DATA RECORDS: Begin

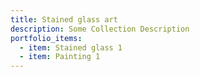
 ```yaml
---
title: Stained glass art
description: Some Collection Description
portfolio_items:
  - item: Stained glass 1
  - item: Painting 1
---
```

DATA RECORDS: End

Could you repeat each line above exactly as written? Omit the pictures.

• [ANSWER SECTION]:
 ```yaml
---
title: Stained glass art
description: Some Collection Description
portfolio_items:
  - item: Stained glass 1
  - item: Painting 1
---
```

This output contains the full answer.